Data extracted from a collection:
*-*-*

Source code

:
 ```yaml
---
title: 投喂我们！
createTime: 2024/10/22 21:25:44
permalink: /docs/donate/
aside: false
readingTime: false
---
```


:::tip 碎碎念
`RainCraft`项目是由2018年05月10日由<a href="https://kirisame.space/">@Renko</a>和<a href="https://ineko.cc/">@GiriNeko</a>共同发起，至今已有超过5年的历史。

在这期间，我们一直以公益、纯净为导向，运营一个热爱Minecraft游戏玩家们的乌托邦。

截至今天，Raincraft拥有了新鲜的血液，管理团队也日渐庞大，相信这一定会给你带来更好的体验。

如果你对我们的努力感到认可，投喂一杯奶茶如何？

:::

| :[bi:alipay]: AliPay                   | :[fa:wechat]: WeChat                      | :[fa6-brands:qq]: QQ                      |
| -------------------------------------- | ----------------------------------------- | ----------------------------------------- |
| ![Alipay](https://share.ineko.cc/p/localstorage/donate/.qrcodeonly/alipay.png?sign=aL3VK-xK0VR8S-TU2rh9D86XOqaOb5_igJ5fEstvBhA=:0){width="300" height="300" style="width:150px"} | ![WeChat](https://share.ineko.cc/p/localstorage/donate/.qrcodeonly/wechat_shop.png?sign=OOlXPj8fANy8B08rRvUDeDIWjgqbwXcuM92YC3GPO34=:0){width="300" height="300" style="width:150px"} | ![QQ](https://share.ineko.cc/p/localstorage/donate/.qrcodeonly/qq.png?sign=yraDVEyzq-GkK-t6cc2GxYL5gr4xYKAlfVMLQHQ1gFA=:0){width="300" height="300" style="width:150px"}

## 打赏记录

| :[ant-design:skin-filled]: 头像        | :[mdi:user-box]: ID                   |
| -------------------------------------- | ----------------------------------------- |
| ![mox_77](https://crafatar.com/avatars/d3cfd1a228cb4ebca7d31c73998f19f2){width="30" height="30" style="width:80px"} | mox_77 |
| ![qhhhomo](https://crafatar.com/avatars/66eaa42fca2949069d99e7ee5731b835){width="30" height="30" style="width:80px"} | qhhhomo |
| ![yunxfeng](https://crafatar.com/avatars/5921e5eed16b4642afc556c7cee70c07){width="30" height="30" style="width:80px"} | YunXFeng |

*-*-*

The data above is to be returned exactly, with nothing altered.

Written answer:
Source code

:
 ```yaml
---
title: 投喂我们！
createTime: 2024/10/22 21:25:44
permalink: /docs/donate/
aside: false
readingTime: false
---
```


:::tip 碎碎念
`RainCraft`项目是由2018年05月10日由<a href="https://kirisame.space/">@Renko</a>和<a href="https://ineko.cc/">@GiriNeko</a>共同发起，至今已有超过5年的历史。

在这期间，我们一直以公益、纯净为导向，运营一个热爱Minecraft游戏玩家们的乌托邦。

截至今天，Raincraft拥有了新鲜的血液，管理团队也日渐庞大，相信这一定会给你带来更好的体验。

如果你对我们的努力感到认可，投喂一杯奶茶如何？

:::

| :[bi:alipay]: AliPay                   | :[fa:wechat]: WeChat                      | :[fa6-brands:qq]: QQ                      |
| -------------------------------------- | ----------------------------------------- | ----------------------------------------- |
| ![Alipay](https://share.ineko.cc/p/localstorage/donate/.qrcodeonly/alipay.png?sign=aL3VK-xK0VR8S-TU2rh9D86XOqaOb5_igJ5fEstvBhA=:0){width="300" height="300" style="width:150px"} | ![WeChat](https://share.ineko.cc/p/localstorage/donate/.qrcodeonly/wechat_shop.png?sign=OOlXPj8fANy8B08rRvUDeDIWjgqbwXcuM92YC3GPO34=:0){width="300" height="300" style="width:150px"} | ![QQ](https://share.ineko.cc/p/localstorage/donate/.qrcodeonly/qq.png?sign=yraDVEyzq-GkK-t6cc2GxYL5gr4xYKAlfVMLQHQ1gFA=:0){width="300" height="300" style="width:150px"}

## 打赏记录

| :[ant-design:skin-filled]: 头像        | :[mdi:user-box]: ID                   |
| -------------------------------------- | ----------------------------------------- |
| ![mox_77](https://crafatar.com/avatars/d3cfd1a228cb4ebca7d31c73998f19f2){width="30" height="30" style="width:80px"} | mox_77 |
| ![qhhhomo](https://crafatar.com/avatars/66eaa42fca2949069d99e7ee5731b835){width="30" height="30" style="width:80px"} | qhhhomo |
| ![yunxfeng](https://crafatar.com/avatars/5921e5eed16b4642afc556c7cee70c07){width="30" height="30" style="width:80px"} | YunXFeng |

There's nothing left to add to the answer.